Segment Start: PROVIDED INFORMATION
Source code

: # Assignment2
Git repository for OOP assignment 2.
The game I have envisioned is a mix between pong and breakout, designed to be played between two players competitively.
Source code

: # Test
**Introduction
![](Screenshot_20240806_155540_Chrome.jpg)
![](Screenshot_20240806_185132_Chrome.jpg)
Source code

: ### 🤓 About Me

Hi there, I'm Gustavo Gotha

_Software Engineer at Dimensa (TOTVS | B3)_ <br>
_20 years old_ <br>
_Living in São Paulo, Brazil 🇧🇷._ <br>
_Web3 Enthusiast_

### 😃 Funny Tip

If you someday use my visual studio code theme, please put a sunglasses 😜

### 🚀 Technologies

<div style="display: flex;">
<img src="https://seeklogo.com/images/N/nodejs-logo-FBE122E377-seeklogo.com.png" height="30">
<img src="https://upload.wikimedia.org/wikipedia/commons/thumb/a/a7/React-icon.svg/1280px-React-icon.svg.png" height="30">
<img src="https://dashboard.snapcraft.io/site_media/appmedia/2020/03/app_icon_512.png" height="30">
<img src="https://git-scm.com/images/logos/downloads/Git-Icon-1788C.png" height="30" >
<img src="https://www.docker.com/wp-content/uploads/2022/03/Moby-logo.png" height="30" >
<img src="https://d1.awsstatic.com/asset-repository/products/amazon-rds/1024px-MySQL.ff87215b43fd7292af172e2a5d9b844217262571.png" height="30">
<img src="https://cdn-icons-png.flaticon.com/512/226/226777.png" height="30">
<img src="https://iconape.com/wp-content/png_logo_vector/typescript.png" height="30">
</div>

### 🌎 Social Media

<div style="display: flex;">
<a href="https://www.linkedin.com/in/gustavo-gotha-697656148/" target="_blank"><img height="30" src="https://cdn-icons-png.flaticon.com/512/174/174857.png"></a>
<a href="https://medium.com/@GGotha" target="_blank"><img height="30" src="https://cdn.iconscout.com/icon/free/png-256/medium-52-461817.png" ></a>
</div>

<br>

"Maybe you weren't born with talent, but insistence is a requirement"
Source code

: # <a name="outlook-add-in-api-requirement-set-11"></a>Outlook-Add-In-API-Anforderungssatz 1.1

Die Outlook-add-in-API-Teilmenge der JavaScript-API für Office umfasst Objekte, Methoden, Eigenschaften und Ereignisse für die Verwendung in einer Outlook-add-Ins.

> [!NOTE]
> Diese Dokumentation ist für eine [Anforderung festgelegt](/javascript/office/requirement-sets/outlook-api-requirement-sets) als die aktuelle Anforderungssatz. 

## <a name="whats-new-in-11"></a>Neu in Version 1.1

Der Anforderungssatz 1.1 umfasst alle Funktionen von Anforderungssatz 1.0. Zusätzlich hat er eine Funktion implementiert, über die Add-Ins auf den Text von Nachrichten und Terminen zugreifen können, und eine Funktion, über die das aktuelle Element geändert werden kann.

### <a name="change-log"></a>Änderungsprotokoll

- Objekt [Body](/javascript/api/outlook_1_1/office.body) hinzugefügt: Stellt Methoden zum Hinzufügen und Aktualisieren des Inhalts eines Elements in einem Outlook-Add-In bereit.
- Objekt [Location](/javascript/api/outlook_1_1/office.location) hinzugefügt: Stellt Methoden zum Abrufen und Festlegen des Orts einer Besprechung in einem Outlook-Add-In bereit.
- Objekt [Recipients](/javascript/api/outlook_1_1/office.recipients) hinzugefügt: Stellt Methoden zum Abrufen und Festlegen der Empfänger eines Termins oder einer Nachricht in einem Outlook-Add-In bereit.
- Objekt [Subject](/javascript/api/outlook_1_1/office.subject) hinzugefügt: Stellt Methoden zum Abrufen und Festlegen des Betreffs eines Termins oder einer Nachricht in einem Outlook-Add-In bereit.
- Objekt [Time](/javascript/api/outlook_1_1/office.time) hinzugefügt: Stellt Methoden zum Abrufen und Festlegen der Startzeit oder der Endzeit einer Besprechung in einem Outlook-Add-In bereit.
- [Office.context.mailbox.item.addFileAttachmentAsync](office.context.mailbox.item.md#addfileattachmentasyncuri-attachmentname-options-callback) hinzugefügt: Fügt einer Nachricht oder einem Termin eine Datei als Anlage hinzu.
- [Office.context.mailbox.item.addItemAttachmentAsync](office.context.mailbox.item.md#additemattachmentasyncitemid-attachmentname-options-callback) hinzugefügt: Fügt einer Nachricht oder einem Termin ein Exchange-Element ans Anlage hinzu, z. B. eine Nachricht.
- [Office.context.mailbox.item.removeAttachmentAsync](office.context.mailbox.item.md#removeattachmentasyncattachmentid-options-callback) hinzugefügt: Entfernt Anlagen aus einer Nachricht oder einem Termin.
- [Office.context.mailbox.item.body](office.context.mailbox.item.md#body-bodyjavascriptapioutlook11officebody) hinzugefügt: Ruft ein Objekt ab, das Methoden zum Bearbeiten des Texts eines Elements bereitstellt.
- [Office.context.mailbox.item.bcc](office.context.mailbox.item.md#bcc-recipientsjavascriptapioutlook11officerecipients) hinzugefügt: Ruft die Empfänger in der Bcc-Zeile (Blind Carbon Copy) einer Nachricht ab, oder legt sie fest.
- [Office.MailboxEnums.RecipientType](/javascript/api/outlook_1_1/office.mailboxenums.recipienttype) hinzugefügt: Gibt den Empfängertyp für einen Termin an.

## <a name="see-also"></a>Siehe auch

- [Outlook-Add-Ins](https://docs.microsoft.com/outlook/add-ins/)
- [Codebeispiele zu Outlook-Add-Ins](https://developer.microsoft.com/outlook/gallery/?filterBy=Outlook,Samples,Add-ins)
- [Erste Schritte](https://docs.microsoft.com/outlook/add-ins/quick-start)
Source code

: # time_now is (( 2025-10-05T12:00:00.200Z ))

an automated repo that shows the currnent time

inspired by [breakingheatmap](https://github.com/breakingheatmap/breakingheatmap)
Segment End: PROVIDED INFORMATION
Write out each line of the data that holds the string "Besprechung".

§ TASK RESPONSE
- Objekt [Location](/javascript/api/outlook_1_1/office.location) hinzugefügt: Stellt Methoden zum Abrufen und Festlegen des Orts einer Besprechung in einem Outlook-Add-In bereit.
- Objekt [Time](/javascript/api/outlook_1_1/office.time) hinzugefügt: Stellt Methoden zum Abrufen und Festlegen der Startzeit oder der Endzeit einer Besprechung in einem Outlook-Add-In bereit.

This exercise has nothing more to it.